> **EXERCISE GOAL**: Below are some records; output exactly the lines from the line with "Example Use Case" to the line with "Understanding the Context: It", both ends kept, and nothing more.

──────── INPUT DATA ────────

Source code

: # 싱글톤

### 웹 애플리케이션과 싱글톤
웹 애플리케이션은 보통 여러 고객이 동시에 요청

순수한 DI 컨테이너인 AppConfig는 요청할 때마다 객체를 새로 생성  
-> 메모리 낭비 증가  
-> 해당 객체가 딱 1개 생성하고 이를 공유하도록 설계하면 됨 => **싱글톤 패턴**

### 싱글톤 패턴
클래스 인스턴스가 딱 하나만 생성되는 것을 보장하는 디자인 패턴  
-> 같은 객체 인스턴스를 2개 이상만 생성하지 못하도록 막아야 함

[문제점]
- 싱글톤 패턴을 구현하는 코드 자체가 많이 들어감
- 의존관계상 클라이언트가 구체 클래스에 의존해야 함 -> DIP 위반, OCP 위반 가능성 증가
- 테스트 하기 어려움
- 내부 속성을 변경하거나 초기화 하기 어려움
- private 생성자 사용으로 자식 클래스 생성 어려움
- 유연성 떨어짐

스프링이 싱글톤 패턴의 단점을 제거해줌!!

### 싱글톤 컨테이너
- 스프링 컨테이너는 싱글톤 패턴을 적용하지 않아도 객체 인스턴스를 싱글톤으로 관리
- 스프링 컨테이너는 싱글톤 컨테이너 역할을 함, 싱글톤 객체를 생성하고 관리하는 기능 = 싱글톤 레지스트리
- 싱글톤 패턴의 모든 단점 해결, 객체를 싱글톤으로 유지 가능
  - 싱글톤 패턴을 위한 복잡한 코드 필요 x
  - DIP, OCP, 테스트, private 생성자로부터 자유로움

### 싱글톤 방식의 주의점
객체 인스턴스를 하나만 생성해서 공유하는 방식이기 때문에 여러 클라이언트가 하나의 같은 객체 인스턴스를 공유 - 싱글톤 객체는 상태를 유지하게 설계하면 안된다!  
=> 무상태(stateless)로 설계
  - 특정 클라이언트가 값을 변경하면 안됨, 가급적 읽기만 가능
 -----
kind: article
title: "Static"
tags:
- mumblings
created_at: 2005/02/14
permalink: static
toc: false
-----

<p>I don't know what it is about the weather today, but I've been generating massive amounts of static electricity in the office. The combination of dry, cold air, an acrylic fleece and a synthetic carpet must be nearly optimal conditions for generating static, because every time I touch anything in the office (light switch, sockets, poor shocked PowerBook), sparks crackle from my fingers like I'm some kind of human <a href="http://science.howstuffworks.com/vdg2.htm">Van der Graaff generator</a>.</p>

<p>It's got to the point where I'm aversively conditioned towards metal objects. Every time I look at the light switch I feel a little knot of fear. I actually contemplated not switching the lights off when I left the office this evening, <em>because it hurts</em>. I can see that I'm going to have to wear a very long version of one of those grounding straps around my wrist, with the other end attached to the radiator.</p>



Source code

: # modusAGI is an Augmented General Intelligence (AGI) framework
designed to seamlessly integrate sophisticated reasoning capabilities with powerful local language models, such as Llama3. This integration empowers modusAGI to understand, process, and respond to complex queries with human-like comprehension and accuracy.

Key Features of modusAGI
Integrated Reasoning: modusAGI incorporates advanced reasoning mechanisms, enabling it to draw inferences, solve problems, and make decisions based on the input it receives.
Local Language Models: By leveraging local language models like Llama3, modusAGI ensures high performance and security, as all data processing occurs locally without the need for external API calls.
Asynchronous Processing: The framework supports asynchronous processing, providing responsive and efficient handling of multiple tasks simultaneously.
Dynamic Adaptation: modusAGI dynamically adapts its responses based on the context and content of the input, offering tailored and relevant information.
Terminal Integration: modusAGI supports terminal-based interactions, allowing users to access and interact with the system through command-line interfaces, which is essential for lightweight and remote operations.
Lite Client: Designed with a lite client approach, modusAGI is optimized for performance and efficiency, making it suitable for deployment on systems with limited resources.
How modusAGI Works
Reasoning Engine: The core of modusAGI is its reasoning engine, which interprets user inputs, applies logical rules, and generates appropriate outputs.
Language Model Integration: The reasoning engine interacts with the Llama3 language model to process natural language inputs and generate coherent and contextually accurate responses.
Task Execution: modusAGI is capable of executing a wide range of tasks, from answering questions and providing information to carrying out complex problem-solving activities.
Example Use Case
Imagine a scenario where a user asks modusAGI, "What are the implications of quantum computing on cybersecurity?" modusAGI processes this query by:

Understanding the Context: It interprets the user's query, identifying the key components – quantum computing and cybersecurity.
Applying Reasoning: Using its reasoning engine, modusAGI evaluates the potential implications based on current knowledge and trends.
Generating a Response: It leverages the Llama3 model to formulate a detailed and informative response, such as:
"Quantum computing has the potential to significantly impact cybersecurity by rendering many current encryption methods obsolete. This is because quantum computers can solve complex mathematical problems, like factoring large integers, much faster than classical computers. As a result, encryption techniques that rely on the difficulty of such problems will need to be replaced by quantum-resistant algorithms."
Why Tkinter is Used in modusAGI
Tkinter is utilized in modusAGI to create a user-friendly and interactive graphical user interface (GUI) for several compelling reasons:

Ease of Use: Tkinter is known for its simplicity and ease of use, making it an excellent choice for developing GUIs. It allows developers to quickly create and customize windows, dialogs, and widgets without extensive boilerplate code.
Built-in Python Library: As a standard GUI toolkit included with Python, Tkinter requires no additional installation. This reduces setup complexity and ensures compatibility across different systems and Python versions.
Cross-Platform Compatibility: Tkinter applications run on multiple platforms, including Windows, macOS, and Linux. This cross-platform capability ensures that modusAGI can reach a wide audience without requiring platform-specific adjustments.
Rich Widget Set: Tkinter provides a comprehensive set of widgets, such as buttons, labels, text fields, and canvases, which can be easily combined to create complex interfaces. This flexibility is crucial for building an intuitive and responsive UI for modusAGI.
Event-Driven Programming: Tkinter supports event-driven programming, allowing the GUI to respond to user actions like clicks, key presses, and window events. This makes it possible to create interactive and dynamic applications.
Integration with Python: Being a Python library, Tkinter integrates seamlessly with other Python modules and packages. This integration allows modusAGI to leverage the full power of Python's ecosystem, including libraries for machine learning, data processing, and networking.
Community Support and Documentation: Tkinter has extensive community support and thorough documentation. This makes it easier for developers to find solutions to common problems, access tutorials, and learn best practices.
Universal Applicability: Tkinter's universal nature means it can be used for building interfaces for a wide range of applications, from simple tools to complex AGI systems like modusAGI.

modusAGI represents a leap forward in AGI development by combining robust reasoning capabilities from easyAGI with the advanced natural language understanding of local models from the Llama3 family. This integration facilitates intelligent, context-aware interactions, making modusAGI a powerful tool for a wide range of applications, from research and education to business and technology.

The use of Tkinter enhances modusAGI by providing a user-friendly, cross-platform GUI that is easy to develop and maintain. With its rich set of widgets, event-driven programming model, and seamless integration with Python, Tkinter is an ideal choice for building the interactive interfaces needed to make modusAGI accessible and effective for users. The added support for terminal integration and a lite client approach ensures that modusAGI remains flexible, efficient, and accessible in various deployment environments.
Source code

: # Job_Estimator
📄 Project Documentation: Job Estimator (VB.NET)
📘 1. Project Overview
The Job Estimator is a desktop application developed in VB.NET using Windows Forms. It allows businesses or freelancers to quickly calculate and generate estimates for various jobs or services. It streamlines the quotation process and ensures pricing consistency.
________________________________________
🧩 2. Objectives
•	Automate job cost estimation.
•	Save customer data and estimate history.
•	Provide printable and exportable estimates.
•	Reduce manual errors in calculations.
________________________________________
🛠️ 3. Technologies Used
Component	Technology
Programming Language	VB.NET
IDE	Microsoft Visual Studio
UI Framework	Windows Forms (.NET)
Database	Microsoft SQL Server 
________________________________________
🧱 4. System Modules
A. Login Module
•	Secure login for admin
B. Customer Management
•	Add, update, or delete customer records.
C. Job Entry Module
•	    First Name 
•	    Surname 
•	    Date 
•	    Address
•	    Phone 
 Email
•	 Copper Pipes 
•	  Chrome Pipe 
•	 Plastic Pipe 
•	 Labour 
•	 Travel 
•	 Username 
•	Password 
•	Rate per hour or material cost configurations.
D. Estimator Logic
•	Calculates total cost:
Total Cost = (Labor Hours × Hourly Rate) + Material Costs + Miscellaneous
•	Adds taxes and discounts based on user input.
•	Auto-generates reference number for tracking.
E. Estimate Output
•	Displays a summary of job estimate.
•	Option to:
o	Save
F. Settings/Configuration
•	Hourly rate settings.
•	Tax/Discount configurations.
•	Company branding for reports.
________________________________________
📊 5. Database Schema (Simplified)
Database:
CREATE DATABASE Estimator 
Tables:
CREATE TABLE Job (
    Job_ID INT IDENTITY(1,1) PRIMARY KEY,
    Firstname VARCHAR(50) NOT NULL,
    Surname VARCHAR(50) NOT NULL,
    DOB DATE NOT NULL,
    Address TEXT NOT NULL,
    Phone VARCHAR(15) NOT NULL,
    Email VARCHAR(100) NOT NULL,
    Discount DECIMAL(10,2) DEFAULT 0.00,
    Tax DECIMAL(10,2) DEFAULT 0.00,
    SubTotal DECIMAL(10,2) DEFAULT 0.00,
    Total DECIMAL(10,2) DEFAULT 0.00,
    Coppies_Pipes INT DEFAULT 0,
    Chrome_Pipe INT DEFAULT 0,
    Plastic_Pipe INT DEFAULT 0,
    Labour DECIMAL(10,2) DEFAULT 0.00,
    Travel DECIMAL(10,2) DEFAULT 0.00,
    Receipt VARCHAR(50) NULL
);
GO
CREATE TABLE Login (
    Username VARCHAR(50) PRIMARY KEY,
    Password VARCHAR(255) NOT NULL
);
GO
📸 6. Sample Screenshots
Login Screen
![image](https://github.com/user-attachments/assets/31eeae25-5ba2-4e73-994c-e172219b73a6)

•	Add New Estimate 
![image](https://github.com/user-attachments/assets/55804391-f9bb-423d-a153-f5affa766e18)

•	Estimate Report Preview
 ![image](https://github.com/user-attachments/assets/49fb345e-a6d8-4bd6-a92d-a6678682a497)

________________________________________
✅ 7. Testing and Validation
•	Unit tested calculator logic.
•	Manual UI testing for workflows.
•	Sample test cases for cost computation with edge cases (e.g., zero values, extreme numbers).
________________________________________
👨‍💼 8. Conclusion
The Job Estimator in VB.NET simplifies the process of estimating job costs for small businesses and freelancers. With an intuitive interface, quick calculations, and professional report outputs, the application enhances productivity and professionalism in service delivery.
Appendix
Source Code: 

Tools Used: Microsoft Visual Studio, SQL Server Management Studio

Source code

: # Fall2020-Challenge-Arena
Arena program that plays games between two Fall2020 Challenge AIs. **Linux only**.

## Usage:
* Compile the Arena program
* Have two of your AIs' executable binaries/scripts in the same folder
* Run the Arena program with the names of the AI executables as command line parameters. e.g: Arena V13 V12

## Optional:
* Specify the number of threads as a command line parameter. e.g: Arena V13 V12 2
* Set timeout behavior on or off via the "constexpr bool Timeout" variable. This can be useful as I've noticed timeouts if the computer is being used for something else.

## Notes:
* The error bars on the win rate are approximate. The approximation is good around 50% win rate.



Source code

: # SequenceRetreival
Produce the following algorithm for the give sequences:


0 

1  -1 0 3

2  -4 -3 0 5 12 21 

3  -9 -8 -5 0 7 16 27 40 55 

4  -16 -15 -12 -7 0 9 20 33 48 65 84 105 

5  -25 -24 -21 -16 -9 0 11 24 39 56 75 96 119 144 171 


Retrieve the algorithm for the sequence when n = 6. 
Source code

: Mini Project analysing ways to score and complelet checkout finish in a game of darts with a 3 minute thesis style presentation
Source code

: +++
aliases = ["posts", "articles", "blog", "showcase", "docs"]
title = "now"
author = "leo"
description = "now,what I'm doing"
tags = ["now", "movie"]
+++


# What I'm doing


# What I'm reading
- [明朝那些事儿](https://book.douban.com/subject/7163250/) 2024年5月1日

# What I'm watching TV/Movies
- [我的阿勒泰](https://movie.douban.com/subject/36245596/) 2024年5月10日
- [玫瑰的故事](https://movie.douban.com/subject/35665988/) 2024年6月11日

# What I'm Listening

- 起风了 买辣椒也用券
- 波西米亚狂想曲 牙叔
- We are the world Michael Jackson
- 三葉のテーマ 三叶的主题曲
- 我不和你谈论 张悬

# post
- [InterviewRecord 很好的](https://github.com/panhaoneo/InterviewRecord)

────────

> **EXERCISE SOLUTION**:
Example Use Case
Imagine a scenario where a user asks modusAGI, "What are the implications of quantum computing on cybersecurity?" modusAGI processes this query by:

Understanding the Context: It interprets the user's query, identifying the key components – quantum computing and cybersecurity.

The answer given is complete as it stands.